Consumer prices rose 2.1% from a year earlier, the highest since July 2019, the Office for National Statistics said Wednesday. Economists and the BOE had expected an increase of 1.8%. Core inflation jumped to 2%, the most since August 2018.

The pickup reflected higher prices for fuel, restaurant meals, clothing and recreational goods as the economy took a further step out of lockdown. The central bank expects inflation to breach its 2% target temporarily and fall back at the end of 2022. The data could embolden those economists who are concerned that higher prices could prove more persistent given the rapid pace of recovery.

“Inflation has risen sharply in recent months and will rise further as the impact of higher commodities prices feed through the supply chain,” said Jack Leslie, senior economist at the Resolution Foundation. “But U.K. inflationary pressures are different -- and nowhere as near as large -- as those causing fierce debate in the U.S.”

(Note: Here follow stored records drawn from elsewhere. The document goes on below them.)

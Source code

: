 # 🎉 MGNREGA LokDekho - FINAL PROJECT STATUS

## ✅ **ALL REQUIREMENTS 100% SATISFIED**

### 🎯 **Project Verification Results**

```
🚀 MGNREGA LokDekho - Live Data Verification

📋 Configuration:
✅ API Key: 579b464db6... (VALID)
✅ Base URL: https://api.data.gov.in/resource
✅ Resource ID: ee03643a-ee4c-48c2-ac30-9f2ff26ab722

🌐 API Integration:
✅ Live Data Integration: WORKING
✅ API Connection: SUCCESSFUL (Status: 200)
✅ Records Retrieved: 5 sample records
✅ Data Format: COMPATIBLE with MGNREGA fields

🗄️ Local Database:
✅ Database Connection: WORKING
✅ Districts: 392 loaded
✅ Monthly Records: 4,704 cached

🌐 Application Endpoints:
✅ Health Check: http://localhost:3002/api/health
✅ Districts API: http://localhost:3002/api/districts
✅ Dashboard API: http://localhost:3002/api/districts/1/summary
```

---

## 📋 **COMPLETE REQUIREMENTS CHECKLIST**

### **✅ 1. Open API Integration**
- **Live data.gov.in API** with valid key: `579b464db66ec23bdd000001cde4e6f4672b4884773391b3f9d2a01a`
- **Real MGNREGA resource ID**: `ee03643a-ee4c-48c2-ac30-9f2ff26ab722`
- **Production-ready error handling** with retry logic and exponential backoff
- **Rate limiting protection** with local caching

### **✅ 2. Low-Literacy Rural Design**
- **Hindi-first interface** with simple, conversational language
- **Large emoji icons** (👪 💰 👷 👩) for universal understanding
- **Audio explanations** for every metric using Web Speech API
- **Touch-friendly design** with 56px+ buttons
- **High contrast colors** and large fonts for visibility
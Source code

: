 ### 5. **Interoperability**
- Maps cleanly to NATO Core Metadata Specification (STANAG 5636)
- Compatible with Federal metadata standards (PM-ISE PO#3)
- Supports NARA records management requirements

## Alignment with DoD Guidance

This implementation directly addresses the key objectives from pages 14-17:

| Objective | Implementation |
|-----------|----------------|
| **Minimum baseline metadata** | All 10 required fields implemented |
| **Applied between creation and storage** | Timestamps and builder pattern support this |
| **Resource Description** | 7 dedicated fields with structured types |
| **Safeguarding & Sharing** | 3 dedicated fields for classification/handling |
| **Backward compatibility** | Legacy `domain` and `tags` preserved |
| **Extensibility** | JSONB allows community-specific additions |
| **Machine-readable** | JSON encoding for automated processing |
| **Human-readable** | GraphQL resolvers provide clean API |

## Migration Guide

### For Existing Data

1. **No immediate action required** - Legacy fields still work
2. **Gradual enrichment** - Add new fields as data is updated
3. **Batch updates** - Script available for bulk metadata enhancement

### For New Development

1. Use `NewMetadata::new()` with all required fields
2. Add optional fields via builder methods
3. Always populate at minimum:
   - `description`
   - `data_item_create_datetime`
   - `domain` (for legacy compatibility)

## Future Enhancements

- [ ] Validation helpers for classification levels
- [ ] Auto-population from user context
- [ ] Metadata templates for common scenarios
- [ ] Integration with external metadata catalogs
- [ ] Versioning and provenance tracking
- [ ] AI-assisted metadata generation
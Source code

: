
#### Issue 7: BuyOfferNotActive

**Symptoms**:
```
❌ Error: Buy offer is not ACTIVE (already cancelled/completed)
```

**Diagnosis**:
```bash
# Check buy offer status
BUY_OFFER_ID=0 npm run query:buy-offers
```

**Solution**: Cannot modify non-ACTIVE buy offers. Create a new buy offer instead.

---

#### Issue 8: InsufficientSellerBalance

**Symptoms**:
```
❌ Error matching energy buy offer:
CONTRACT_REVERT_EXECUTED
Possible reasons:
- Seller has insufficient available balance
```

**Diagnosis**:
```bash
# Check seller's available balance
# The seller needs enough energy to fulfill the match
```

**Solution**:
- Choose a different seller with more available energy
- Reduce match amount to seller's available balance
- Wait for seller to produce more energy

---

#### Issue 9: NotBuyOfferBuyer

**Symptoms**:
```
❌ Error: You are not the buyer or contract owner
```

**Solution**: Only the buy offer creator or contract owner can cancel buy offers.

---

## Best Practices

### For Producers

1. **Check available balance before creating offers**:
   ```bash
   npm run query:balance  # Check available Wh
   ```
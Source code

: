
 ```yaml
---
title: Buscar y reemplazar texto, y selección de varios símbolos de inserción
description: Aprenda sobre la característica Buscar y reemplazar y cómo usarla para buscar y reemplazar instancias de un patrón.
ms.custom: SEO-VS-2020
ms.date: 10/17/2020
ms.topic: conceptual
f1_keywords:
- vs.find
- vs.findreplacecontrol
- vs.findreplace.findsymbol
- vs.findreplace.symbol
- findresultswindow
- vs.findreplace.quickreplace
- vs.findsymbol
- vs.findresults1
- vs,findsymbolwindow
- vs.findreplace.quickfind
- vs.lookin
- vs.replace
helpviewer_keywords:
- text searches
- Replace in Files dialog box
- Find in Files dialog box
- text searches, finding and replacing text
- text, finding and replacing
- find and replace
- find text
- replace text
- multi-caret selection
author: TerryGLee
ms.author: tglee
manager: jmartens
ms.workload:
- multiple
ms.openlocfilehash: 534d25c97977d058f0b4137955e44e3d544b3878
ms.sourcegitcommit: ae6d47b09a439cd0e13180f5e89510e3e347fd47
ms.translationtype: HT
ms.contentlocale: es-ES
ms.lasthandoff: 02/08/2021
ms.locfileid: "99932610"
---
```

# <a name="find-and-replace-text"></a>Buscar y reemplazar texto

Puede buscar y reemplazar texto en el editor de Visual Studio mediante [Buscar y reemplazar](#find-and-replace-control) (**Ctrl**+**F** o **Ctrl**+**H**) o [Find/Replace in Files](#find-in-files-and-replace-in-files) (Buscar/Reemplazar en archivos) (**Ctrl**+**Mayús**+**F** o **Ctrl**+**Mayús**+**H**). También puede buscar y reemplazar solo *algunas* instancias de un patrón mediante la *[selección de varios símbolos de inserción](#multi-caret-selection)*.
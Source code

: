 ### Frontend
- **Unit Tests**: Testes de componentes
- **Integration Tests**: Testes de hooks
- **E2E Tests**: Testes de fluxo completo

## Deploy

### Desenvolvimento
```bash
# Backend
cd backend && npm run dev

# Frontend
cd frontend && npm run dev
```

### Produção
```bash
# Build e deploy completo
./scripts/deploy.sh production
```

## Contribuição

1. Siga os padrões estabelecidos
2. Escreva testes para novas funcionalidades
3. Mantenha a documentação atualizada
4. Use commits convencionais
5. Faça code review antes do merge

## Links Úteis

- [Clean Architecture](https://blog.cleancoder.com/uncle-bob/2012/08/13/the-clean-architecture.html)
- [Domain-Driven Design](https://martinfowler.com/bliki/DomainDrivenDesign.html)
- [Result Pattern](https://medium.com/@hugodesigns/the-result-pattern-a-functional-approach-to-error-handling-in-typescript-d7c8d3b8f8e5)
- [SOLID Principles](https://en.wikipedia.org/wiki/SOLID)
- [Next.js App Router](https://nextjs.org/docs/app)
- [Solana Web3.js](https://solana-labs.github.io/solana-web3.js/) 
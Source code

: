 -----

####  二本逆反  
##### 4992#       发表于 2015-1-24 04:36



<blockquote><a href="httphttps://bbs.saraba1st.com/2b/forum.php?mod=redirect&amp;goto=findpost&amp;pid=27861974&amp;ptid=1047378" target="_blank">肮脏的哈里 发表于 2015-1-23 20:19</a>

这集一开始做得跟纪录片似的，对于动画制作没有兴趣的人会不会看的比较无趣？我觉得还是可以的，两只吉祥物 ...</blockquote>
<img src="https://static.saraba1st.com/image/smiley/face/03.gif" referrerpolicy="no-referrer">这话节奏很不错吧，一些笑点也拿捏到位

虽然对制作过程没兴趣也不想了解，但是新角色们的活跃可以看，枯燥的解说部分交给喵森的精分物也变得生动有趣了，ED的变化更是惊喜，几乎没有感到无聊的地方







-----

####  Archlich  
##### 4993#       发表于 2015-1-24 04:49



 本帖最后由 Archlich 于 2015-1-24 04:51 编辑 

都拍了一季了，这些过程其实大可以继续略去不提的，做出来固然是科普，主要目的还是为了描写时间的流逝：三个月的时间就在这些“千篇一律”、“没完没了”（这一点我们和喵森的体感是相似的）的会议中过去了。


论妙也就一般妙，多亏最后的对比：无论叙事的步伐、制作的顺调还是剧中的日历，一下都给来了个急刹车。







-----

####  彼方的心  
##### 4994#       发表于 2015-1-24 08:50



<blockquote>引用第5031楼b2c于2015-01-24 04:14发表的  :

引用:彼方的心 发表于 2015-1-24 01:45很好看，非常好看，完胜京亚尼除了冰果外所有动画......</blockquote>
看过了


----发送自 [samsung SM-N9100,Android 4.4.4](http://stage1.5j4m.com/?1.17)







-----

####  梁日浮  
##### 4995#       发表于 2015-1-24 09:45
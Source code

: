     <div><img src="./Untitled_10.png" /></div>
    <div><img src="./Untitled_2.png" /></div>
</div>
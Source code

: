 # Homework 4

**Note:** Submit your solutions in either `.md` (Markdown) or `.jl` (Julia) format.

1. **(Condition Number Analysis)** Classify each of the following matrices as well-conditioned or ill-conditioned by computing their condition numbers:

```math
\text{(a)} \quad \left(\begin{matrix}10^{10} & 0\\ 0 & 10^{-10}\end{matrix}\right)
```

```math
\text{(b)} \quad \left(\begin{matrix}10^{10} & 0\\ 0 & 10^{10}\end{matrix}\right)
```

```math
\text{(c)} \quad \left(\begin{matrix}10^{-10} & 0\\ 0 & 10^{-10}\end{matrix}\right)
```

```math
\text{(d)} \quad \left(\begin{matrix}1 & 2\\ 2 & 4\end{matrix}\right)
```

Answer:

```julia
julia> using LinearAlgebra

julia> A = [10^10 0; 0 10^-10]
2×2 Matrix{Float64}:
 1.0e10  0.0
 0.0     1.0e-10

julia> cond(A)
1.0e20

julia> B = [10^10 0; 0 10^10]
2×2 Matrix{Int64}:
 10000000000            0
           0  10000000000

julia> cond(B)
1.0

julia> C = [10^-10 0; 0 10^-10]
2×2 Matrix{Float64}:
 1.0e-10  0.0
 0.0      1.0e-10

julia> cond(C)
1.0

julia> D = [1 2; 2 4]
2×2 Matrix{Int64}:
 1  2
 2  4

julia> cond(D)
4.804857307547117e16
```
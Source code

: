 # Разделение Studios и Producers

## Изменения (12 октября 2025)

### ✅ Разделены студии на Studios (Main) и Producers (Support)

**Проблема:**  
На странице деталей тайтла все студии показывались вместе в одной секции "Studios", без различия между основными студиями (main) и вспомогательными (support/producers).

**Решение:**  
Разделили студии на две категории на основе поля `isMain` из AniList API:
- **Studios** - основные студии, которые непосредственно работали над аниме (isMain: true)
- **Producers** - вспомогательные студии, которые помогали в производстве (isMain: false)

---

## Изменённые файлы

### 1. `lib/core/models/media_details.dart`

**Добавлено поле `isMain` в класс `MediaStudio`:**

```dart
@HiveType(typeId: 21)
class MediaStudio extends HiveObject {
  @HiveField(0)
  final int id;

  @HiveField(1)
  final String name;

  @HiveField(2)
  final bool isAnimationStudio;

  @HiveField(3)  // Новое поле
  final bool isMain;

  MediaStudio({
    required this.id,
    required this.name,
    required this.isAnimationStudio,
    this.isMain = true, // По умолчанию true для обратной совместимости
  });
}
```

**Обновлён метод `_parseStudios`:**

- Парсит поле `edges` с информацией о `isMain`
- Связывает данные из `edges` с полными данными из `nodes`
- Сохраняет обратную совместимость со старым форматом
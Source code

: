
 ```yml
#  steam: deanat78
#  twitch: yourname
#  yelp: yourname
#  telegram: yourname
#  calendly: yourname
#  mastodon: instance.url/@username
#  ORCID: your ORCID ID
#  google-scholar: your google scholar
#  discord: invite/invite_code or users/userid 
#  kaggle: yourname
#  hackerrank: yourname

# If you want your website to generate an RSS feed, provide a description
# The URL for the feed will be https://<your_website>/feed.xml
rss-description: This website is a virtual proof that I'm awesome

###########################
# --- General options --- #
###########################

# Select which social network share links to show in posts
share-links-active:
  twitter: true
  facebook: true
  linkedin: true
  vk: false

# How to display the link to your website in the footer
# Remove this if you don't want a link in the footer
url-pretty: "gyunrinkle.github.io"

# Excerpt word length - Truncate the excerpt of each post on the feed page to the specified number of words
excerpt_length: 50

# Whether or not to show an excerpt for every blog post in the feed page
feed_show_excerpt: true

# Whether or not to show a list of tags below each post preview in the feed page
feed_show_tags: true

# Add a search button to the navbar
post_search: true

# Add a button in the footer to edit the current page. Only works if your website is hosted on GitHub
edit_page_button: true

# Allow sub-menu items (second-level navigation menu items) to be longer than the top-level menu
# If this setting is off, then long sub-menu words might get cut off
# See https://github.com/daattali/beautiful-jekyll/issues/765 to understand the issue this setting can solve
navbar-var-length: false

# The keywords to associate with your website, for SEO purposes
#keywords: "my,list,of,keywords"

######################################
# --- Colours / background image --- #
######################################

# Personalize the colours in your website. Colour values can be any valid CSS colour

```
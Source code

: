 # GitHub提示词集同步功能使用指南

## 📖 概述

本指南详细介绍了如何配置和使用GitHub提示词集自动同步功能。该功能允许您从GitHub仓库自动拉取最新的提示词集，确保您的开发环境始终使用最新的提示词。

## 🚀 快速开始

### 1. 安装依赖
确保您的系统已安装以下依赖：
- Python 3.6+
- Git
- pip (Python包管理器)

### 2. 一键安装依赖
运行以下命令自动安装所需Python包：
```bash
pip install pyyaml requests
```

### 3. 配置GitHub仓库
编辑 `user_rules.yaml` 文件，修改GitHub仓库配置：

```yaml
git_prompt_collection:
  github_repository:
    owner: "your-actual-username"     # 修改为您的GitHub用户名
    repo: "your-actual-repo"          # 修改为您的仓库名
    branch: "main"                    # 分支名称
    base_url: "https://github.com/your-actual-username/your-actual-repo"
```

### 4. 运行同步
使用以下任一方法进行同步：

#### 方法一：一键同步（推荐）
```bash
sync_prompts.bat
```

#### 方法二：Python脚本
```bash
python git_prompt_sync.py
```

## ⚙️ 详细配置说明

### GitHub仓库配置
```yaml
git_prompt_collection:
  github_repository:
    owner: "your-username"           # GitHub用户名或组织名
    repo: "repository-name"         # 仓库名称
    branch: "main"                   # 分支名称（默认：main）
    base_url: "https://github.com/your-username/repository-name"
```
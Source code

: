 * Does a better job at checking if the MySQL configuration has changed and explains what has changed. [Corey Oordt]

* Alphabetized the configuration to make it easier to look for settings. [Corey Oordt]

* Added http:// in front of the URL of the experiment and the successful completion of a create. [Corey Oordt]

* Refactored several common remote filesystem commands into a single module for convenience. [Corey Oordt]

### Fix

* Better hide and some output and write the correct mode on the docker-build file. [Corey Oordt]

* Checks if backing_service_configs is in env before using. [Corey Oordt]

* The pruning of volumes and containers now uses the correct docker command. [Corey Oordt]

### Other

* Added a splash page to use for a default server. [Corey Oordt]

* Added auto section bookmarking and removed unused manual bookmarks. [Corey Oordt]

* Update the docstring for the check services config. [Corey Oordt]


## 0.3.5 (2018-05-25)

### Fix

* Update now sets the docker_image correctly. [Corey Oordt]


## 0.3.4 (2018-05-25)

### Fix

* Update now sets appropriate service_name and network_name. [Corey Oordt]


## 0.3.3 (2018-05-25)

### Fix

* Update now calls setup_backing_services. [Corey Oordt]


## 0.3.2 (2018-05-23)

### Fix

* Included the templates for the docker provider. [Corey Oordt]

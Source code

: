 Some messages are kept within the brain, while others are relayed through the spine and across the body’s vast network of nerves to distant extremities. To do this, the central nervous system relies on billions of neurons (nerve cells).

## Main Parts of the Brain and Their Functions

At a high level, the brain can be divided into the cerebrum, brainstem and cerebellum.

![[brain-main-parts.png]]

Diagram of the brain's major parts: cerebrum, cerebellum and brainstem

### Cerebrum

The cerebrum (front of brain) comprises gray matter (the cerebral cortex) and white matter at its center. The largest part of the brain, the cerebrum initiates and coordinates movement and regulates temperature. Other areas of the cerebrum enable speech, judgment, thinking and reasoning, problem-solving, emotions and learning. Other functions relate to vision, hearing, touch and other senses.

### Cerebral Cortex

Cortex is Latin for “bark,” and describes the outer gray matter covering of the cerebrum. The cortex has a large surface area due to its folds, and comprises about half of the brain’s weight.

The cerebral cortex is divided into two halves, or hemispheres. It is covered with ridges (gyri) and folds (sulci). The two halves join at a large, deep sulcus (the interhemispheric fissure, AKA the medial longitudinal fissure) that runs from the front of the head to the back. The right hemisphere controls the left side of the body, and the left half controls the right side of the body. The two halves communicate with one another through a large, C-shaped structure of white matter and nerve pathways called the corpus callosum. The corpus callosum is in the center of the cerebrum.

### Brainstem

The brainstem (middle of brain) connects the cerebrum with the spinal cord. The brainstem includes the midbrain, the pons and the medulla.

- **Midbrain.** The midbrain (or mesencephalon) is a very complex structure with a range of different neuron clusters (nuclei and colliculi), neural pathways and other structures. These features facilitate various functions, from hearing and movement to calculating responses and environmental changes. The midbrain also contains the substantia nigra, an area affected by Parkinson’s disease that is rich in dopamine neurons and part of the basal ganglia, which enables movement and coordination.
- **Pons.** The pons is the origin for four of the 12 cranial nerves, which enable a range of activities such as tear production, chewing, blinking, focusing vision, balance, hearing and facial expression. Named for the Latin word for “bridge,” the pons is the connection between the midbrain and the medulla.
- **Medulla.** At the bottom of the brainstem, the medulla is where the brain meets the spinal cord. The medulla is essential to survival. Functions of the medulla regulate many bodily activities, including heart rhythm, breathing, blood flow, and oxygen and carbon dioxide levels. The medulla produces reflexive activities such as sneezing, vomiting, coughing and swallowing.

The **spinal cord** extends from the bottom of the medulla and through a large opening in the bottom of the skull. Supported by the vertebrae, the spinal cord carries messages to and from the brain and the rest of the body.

The immediate market reaction suggested investors support the BOE’s view that the inflation gain will be temporary. The yield on 10-year government bonds, as well as bets on the next central bank interest-rate hike, were little changed after the data. The pound rose 0.2%.

What Bloomberg Economics Says ...

“We don’t expect it to change the central bank’s view that it will ultimately prove temporary. The base effects from energy prices continued to lift price gains. The other key influence came from prices that are likely to be linked to the reopening of the economy.”

-- Dan Hanson, Bloomberg Economics. Click for the REACT.

Separate figures showed that pipeline price pressures continued to build in May. Producer input prices reflecting the cost to industry for fuel and raw materials rose by 10.7% over the past year, their biggest increase in a decade. That’s pushing up the price of goods leaving factory gates at the fastest pace since 2012.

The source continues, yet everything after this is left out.